There is a fine line that exists between paying homage to one’s influences and completely ripping them off to the point where your own band could very easily be called “______, Junior.” In the case of Robbers On High Street’s full-length debut Tree City, well, ladies and gentlemen, meet Spoon, Junior.
Their MySpace profile states that they’ve been playing together since 2002, and furthermore claims that Tree City is “the first great rock and roll album of 2005.” It’s baffling, then, that this collection of songs could sound so derivative. Everything that makes Spoon so beloved to its fans is echoed to the point of insanity here: the particular guitar twang, the melodies, the occasional subtle piano, the literate wordplay, even singer Ben Trokan’s voice sounds infuriatingly like Britt Daniel’s.
This is not to say that Tree City isn’t pleasant to listen to or not clever enough. In particular, “Japanese Girls” has a studied, love-and-the-rest-of-the-bullshit-weary cool, and “Big Winter” is lovely, in an acoustic, jaunty, early Spoon sort of way. It’s just that if this record has anything new to bring to the table at all, it’s cocooned itself so heavily in its own influences that it’s impossible to discern what exactly that something is.

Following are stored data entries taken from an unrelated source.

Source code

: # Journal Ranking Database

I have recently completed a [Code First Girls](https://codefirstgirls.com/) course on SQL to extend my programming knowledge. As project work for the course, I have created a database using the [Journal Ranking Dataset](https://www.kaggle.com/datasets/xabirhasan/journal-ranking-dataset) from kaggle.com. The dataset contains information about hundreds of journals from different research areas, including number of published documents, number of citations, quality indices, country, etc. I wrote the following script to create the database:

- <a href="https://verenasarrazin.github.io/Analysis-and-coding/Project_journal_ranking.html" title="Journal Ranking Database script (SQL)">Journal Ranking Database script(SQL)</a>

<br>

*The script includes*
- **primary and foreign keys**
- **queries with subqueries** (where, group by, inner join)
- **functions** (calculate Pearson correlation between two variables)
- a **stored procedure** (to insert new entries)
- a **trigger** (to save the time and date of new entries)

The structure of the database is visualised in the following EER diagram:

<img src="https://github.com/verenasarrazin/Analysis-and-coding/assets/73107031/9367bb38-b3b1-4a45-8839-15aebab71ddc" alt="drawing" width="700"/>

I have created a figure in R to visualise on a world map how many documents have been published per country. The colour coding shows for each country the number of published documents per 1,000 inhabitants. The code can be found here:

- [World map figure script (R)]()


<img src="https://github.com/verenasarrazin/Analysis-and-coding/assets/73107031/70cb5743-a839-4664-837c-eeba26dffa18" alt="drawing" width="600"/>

There’s a lot of potential in these songs, and a lot of skilled musicianship, and they’re clearly enjoying themselves here. Perhaps this is just a case of a band that needs time to grow into itself and transcend its influences. In the meantime, and unfortunately so, Tree City can be summed up with a line from its own “Bring On The Terror:” “Sometimes I need a punch in the face, sometimes I need a leg in the ass.” And it’s a goddamn shame, too.